- [PROBLEM]: Write out the following listing's lines from the one with "4. This will" to the one with "5. Valid PyInstaller", exactly, with both included and no others.

- [GIVEN DATA]:
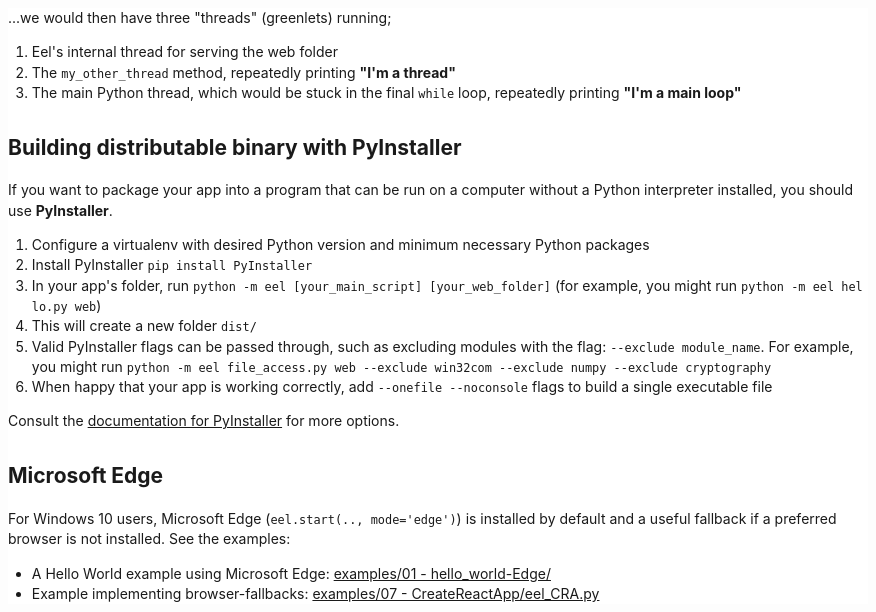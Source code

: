 ...we would then have three "threads" (greenlets) running;

1. Eel's internal thread for serving the web folder
2. The `my_other_thread` method, repeatedly printing **"I'm a thread"**
3. The main Python thread, which would be stuck in the final `while` loop, repeatedly printing **"I'm a main loop"**

## Building distributable binary with PyInstaller

If you want to package your app into a program that can be run on a computer without a Python interpreter installed, you should use **PyInstaller**.

1. Configure a virtualenv with desired Python version and minimum necessary Python packages
2. Install PyInstaller `pip install PyInstaller`
3. In your app's folder, run `python -m eel [your_main_script] [your_web_folder]` (for example, you might run `python -m eel hello.py web`)
4. This will create a new folder `dist/`
5. Valid PyInstaller flags can be passed through, such as excluding modules with the flag: `--exclude module_name`. For example, you might run `python -m eel file_access.py web --exclude win32com --exclude numpy --exclude cryptography`
6. When happy that your app is working correctly, add `--onefile --noconsole` flags to build a single executable file

Consult the [documentation for PyInstaller](http://PyInstaller.readthedocs.io/en/stable/) for more options.

## Microsoft Edge

For Windows 10 users, Microsoft Edge (`eel.start(.., mode='edge')`) is installed by default and a useful fallback if a preferred browser is not installed. See the examples:

- A Hello World example using Microsoft Edge: [examples/01 - hello_world-Edge/](https://github.com/ChrisKnott/Eel/tree/master/examples/01%20-%20hello_world-Edge)
- Example implementing browser-fallbacks: [examples/07 - CreateReactApp/eel_CRA.py](https://github.com/ChrisKnott/Eel/tree/master/examples/07%20-%20CreateReactApp/eel_CRA.py)
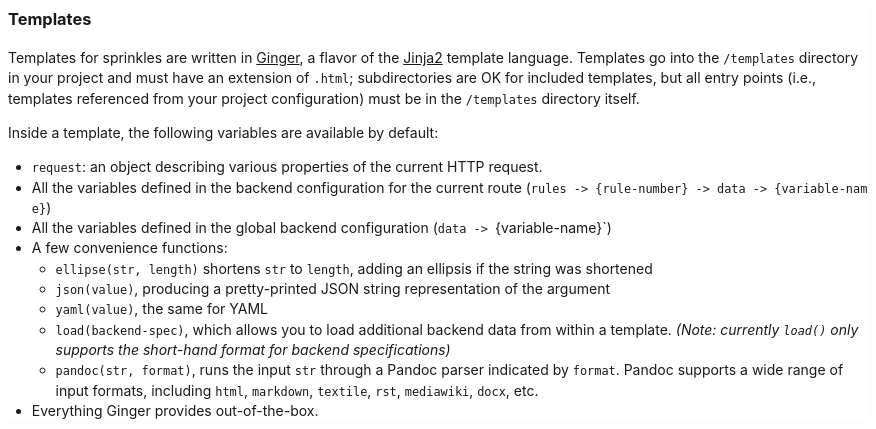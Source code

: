 ### Templates

Templates for sprinkles are written in
[Ginger](https://bitbucket.org/tdammers/ginger), a flavor of the
[Jinja2](http://jinja.pocoo.org/) template language. Templates go into the
`/templates` directory in your project and must have an extension of `.html`;
subdirectories are OK for included templates, but all entry points (i.e.,
templates referenced from your project configuration) must be in the
`/templates` directory itself.

Inside a template, the following variables are available by default:

- `request`: an object describing various properties of the current HTTP
  request.
- All the variables defined in the backend configuration for the current route
  (`rules -> {rule-number} -> data -> {variable-name}`)
- All the variables defined in the global backend configuration (`data ->
  `{variable-name}`)
- A few convenience functions:
  - `ellipse(str, length)` shortens `str` to `length`, adding an ellipsis if
    the string was shortened
  - `json(value)`, producing a pretty-printed JSON string representation of the
    argument
  - `yaml(value)`, the same for YAML
  - `load(backend-spec)`, which allows you to load additional backend data from
    within a template. *(Note: currently `load()` only supports the short-hand
    format for backend specifications)*
  - `pandoc(str, format)`, runs the input `str` through a Pandoc parser
    indicated by `format`. Pandoc supports a wide range of input formats,
    including `html`, `markdown`, `textile`, `rst`, `mediawiki`, `docx`, etc.
- Everything Ginger provides out-of-the-box.
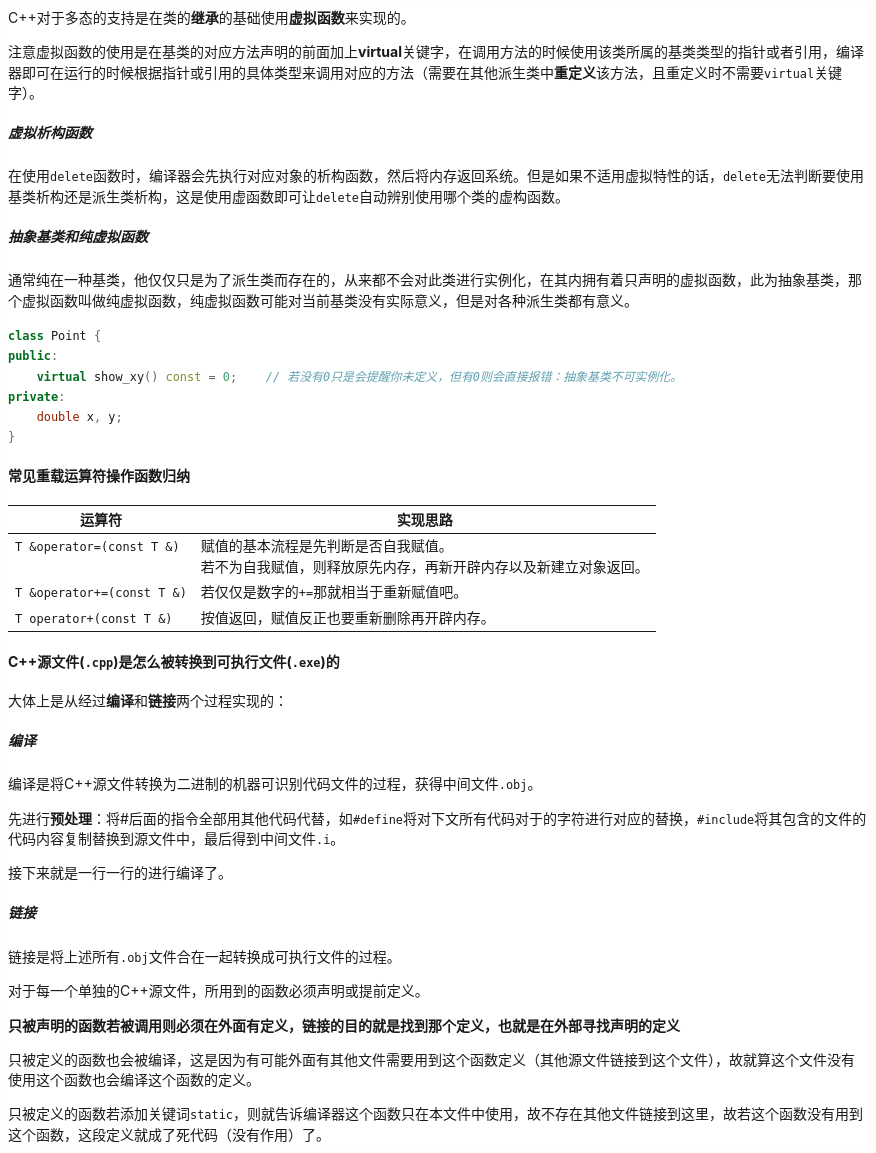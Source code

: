 C++对于多态的支持是在类的**继承**的基础使用**虚拟函数**来实现的。

注意虚拟函数的使用是在基类的对应方法声明的前面加上**virtual**关键字，在调用方法的时候使用该类所属的基类类型的指针或者引用，编译器即可在运行的时候根据指针或引用的具体类型来调用对应的方法（需要在其他派生类中**重定义**该方法，且重定义时不需要`virtual`关键字）。

##### 虚拟析构函数

在使用`delete`函数时，编译器会先执行对应对象的析构函数，然后将内存返回系统。但是如果不适用虚拟特性的话，`delete`无法判断要使用基类析构还是派生类析构，这是使用虚函数即可让`delete`自动辨别使用哪个类的虚构函数。

##### 抽象基类和纯虚拟函数

通常纯在一种基类，他仅仅只是为了派生类而存在的，从来都不会对此类进行实例化，在其内拥有着只声明的虚拟函数，此为抽象基类，那个虚拟函数叫做纯虚拟函数，纯虚拟函数可能对当前基类没有实际意义，但是对各种派生类都有意义。

```c++
class Point {
public:
    virtual show_xy() const = 0;    // 若没有0只是会提醒你未定义，但有0则会直接报错：抽象基类不可实例化。
private:
    double x, y;
}
```

#### 常见重载运算符操作函数归纳

| 运算符                        | 实现思路                                                     |
| -------------------------- | -------------------------------------------------------- |
| `T &operator=(const T &)`  | 赋值的基本流程是先判断是否自我赋值。<br />若不为自我赋值，则释放原先内存，再新开辟内存以及新建立对象返回。 |
| `T &operator+=(const T &)` | 若仅仅是数字的`+=`那就相当于重新赋值吧。                                   |
| `T operator+(const T &)`   | 按值返回，赋值反正也要重新删除再开辟内存。                                    |

#### C++源文件(`.cpp`)是怎么被转换到可执行文件(`.exe`)的

大体上是从经过**编译**和**链接**两个过程实现的：

##### 编译

编译是将C++源文件转换为二进制的机器可识别代码文件的过程，获得中间文件`.obj`。

先进行**预处理**：将#后面的指令全部用其他代码代替，如`#define`将对下文所有代码对于的字符进行对应的替换，`#include`将其包含的文件的代码内容复制替换到源文件中，最后得到中间文件`.i`。

接下来就是一行一行的进行编译了。

##### 链接

链接是将上述所有`.obj`文件合在一起转换成可执行文件的过程。

对于每一个单独的C++源文件，所用到的函数必须声明或提前定义。

**只被声明的函数若被调用则必须在外面有定义，链接的目的就是找到那个定义，也就是在外部寻找声明的定义**

只被定义的函数也会被编译，这是因为有可能外面有其他文件需要用到这个函数定义（其他源文件链接到这个文件），故就算这个文件没有使用这个函数也会编译这个函数的定义。

只被定义的函数若添加关键词`static`，则就告诉编译器这个函数只在本文件中使用，故不存在其他文件链接到这里，故若这个函数没有用到这个函数，这段定义就成了死代码（没有作用）了。
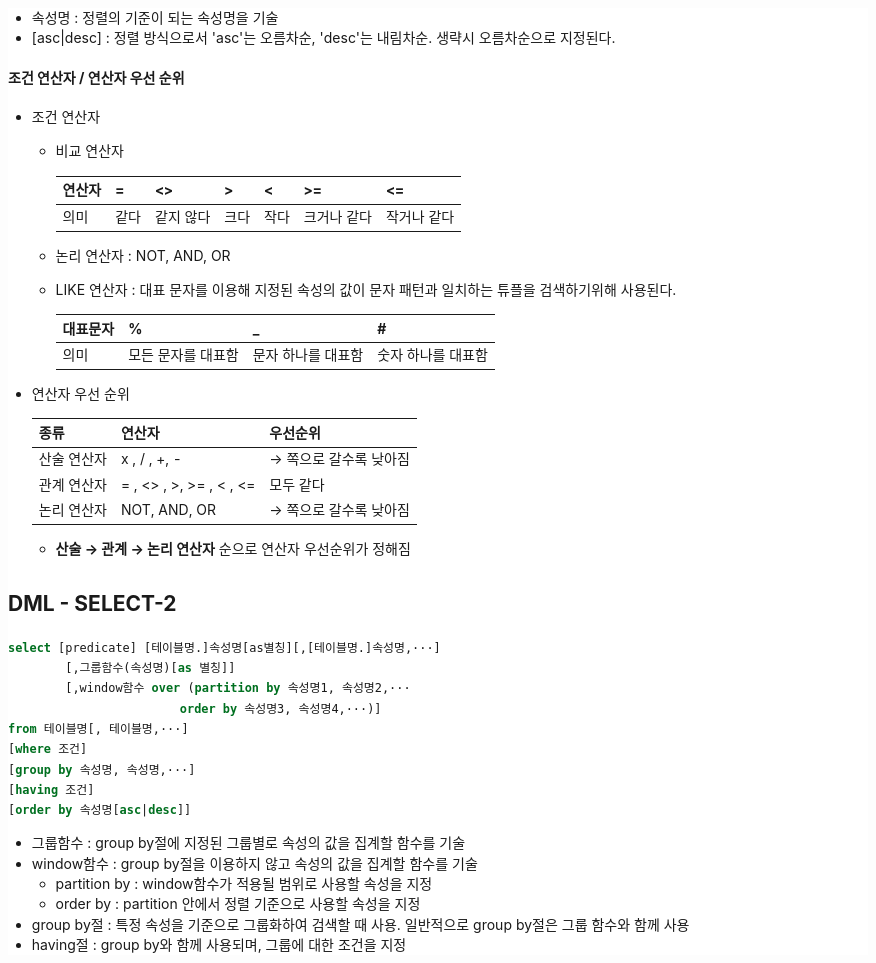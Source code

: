   - 속성명 : 정렬의 기준이 되는 속성명을 기술
  - [asc|desc] : 정렬 방식으로서 'asc'는 오름차순, 'desc'는 내림차순. 생략시 오름차순으로 지정된다.



#### 조건 연산자 / 연산자 우선 순위

- 조건 연산자

  - 비교 연산자

    | 연산자 | =    | <>        | >    | <    | >=          | <=          |
    | ------ | ---- | --------- | ---- | ---- | ----------- | ----------- |
    | 의미   | 같다 | 같지 않다 | 크다 | 작다 | 크거나 같다 | 작거나 같다 |

  - 논리 연산자 : NOT, AND, OR

  - LIKE 연산자 : 대표 문자를 이용해 지정된 속성의 값이 문자 패턴과 일치하는 튜플을 검색하기위해 사용된다.

    | 대표문자 | %                  | _                  | #                  |
    | -------- | ------------------ | ------------------ | ------------------ |
    | 의미     | 모든 문자를 대표함 | 문자 하나를 대표함 | 숫자 하나를 대표함 |

- 연산자 우선 순위

  | 종류        | 연산자                  | 우선순위               |
  | ----------- | ----------------------- | ---------------------- |
  | 산술 연산자 | x , / , +, -            | → 쪽으로 갈수록 낮아짐 |
  | 관계 연산자 | = , <> , >, >= , < , <= | 모두 같다              |
  | 논리 연산자 | NOT, AND, OR            | → 쪽으로 갈수록 낮아짐 |

  - **산술 → 관계 → 논리 연산자** 순으로 연산자 우선순위가 정해짐





## DML - SELECT-2

```sql
select [predicate] [테이블명.]속성명[as별칭][,[테이블명.]속성명,···]
		[,그룹함수(속성명)[as 별칭]]
		[,window함수 over (partition by 속성명1, 속성명2,···
						order by 속성명3, 속성명4,···)]
from 테이블명[, 테이블명,···]
[where 조건]
[group by 속성명, 속성명,···]
[having 조건]
[order by 속성명[asc|desc]]
```

- 그룹함수 : group by절에 지정된 그룹별로 속성의 값을 집계할 함수를 기술
- window함수 : group by절을 이용하지 않고 속성의 값을 집계할 함수를 기술
  - partition by : window함수가 적용될 범위로 사용할 속성을 지정
  - order by : partition 안에서 정렬 기준으로 사용할 속성을 지정
- group by절 : 특정 속성을 기준으로 그룹화하여 검색할 때 사용. 일반적으로 group by절은 그룹 함수와 함께 사용
- having절 : group by와 함께 사용되며, 그룹에 대한 조건을 지정
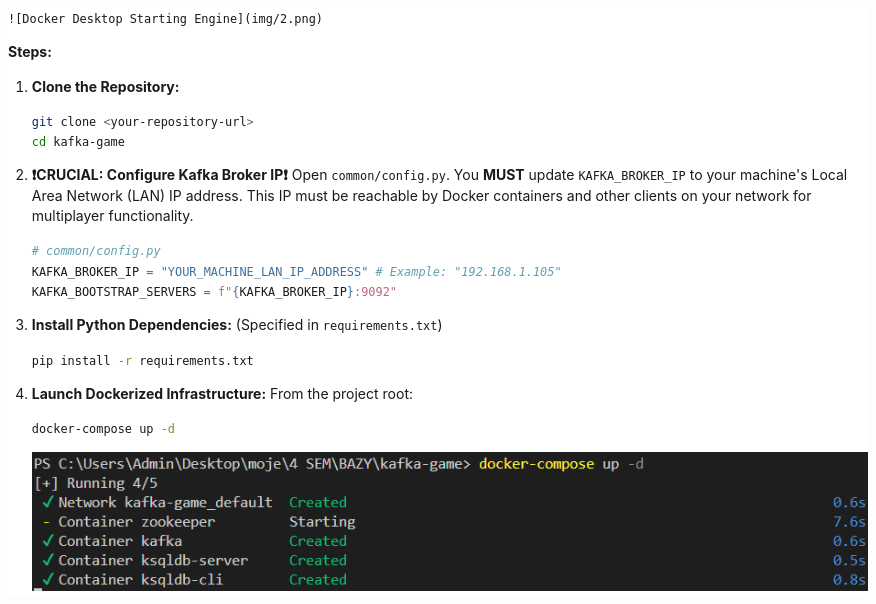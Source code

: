     ![Docker Desktop Starting Engine](img/2.png)

**Steps:**

1.  **Clone the Repository:**
    ```bash
    git clone <your-repository-url>
    cd kafka-game
    ```

2.  **❗CRUCIAL: Configure Kafka Broker IP❗**
    Open `common/config.py`. You **MUST** update `KAFKA_BROKER_IP` to your machine's Local Area Network (LAN) IP address. This IP must be reachable by Docker containers and other clients on your network for multiplayer functionality.
    ```python
    # common/config.py
    KAFKA_BROKER_IP = "YOUR_MACHINE_LAN_IP_ADDRESS" # Example: "192.168.1.105"
    KAFKA_BOOTSTRAP_SERVERS = f"{KAFKA_BROKER_IP}:9092"
    ```

3.  **Install Python Dependencies:**
    (Specified in `requirements.txt`)
    ```bash
    pip install -r requirements.txt
    ```

4.  **Launch Dockerized Infrastructure:**
    From the project root:
    ```bash
    docker-compose up -d
    ```
    ![Docker Compose Up Command Output in terminal](img/4.png)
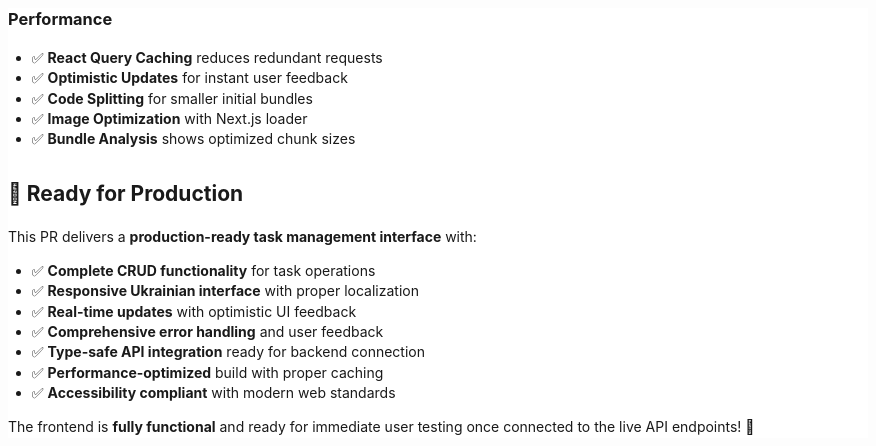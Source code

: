 ### Performance
- ✅ **React Query Caching** reduces redundant requests
- ✅ **Optimistic Updates** for instant user feedback
- ✅ **Code Splitting** for smaller initial bundles
- ✅ **Image Optimization** with Next.js loader
- ✅ **Bundle Analysis** shows optimized chunk sizes

## 🚀 Ready for Production

This PR delivers a **production-ready task management interface** with:

- ✅ **Complete CRUD functionality** for task operations
- ✅ **Responsive Ukrainian interface** with proper localization
- ✅ **Real-time updates** with optimistic UI feedback  
- ✅ **Comprehensive error handling** and user feedback
- ✅ **Type-safe API integration** ready for backend connection
- ✅ **Performance-optimized** build with proper caching
- ✅ **Accessibility compliant** with modern web standards

The frontend is **fully functional** and ready for immediate user testing once connected to the live API endpoints! 🎉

- [SOLUTION]:
4. This will create a new folder `dist/`
5. Valid PyInstaller flags can be passed through, such as excluding modules with the flag: `--exclude module_name`. For example, you might run `python -m eel file_access.py web --exclude win32com --exclude numpy --exclude cryptography`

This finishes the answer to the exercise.